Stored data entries
---------------

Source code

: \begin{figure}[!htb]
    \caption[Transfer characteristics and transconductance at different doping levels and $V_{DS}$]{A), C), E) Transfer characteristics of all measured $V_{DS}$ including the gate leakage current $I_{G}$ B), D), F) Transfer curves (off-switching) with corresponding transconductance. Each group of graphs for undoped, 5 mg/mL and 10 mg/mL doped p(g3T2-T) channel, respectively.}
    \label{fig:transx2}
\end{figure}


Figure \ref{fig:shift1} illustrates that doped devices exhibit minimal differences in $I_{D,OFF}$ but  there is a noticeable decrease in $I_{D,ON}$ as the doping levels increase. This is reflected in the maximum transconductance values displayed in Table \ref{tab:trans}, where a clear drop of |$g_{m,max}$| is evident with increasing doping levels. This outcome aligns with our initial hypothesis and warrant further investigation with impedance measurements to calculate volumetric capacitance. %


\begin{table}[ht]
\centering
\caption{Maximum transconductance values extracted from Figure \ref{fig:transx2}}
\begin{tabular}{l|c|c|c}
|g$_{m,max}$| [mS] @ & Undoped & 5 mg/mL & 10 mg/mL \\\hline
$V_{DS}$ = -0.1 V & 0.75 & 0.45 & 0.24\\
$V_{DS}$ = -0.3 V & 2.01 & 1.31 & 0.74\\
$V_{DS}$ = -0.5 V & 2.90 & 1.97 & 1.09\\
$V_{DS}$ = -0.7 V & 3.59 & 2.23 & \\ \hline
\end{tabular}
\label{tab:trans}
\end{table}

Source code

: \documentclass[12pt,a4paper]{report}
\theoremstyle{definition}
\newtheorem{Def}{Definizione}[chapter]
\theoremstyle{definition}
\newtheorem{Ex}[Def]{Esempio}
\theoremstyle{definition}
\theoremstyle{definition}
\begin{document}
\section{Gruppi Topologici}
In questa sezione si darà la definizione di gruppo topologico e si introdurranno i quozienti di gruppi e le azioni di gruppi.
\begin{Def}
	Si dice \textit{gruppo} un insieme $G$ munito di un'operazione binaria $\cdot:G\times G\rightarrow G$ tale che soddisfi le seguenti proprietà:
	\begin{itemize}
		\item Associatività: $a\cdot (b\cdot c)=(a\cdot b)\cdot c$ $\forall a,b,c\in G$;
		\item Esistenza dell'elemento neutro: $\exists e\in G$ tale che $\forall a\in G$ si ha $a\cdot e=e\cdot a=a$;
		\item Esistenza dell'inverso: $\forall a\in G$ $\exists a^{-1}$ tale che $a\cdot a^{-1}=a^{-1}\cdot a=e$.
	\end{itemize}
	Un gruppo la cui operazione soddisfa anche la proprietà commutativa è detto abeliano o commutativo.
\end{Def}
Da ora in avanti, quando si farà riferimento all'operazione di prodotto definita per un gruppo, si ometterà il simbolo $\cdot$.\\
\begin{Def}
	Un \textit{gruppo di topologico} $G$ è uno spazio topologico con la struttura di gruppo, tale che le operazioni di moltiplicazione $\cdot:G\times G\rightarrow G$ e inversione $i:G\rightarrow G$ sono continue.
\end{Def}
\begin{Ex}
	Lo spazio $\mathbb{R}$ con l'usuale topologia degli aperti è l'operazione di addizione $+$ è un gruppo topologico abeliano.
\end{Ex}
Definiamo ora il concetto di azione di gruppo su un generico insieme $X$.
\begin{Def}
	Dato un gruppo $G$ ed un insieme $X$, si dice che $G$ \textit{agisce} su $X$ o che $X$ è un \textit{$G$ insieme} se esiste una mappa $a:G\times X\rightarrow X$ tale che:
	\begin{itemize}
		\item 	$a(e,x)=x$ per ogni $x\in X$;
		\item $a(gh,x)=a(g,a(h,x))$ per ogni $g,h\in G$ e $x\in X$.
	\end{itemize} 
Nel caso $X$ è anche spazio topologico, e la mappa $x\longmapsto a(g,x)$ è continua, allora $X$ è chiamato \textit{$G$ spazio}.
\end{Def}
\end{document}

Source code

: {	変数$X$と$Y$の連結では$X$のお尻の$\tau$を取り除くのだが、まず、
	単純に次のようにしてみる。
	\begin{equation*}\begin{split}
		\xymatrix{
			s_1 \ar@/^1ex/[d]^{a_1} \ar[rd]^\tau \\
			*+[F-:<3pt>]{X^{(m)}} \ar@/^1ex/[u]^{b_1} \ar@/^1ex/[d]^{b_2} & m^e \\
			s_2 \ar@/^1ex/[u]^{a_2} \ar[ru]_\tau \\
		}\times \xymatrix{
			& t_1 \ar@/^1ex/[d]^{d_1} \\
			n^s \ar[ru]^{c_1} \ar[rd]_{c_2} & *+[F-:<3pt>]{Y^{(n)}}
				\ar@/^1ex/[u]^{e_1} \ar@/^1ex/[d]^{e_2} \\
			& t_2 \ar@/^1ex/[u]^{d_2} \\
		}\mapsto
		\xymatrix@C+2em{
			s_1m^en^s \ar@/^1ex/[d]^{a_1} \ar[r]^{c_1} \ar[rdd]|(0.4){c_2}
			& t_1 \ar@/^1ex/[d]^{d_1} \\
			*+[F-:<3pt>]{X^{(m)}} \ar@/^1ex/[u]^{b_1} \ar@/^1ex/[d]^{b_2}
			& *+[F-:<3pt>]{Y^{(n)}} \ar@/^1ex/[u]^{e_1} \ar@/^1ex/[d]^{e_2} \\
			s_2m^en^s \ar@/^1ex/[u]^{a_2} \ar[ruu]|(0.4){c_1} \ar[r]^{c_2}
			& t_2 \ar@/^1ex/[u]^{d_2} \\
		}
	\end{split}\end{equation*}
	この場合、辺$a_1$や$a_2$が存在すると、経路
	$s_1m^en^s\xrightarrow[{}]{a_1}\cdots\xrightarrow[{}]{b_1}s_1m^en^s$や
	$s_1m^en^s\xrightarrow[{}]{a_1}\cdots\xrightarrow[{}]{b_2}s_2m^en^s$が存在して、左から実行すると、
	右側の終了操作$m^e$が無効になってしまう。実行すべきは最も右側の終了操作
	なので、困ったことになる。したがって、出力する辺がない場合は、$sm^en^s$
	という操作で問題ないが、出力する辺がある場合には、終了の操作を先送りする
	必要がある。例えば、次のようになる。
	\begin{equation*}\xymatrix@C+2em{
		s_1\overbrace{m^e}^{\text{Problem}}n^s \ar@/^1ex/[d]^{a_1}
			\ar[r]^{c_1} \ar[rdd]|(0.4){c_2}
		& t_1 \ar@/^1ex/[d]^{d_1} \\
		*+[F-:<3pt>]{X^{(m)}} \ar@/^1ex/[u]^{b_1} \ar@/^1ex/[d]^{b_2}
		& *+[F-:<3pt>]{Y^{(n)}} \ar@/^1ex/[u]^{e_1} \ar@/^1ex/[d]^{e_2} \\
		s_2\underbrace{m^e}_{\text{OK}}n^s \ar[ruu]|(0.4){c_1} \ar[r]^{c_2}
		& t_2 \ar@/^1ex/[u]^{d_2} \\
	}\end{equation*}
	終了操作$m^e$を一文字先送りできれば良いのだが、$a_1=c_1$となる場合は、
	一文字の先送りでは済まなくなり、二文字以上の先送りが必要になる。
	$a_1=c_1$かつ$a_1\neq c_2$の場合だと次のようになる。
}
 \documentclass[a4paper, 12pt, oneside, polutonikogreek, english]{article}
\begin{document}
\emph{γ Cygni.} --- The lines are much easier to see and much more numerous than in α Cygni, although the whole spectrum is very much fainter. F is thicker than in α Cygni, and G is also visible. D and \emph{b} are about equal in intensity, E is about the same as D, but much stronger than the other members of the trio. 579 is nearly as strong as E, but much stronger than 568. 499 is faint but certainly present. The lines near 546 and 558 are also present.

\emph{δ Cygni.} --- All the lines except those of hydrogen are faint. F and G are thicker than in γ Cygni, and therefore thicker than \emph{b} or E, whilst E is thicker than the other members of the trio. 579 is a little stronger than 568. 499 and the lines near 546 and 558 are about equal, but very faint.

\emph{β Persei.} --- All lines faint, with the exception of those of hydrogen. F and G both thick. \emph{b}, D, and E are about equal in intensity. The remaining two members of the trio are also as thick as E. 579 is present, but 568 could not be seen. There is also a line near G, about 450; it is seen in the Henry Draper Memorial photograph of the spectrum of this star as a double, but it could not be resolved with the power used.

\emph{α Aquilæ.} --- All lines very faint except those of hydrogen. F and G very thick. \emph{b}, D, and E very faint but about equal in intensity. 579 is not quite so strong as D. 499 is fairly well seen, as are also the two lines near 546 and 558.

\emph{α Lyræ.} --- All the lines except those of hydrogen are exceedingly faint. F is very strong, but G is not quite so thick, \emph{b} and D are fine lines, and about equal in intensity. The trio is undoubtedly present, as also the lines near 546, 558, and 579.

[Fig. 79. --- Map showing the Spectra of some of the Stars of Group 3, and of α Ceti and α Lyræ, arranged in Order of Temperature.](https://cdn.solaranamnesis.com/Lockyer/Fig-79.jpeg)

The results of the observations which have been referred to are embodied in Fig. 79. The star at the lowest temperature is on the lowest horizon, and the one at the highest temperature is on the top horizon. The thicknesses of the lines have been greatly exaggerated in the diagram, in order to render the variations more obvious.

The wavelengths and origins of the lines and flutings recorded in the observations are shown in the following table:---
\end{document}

---------------

Take the lines from the one containing "The results of" through the final line of the entries above, and set them down exactly, with nothing added.

The results of the observations which have been referred to are embodied in Fig. 79. The star at the lowest temperature is on the lowest horizon, and the one at the highest temperature is on the top horizon. The thicknesses of the lines have been greatly exaggerated in the diagram, in order to render the variations more obvious.

The wavelengths and origins of the lines and flutings recorded in the observations are shown in the following table:---
\end{document}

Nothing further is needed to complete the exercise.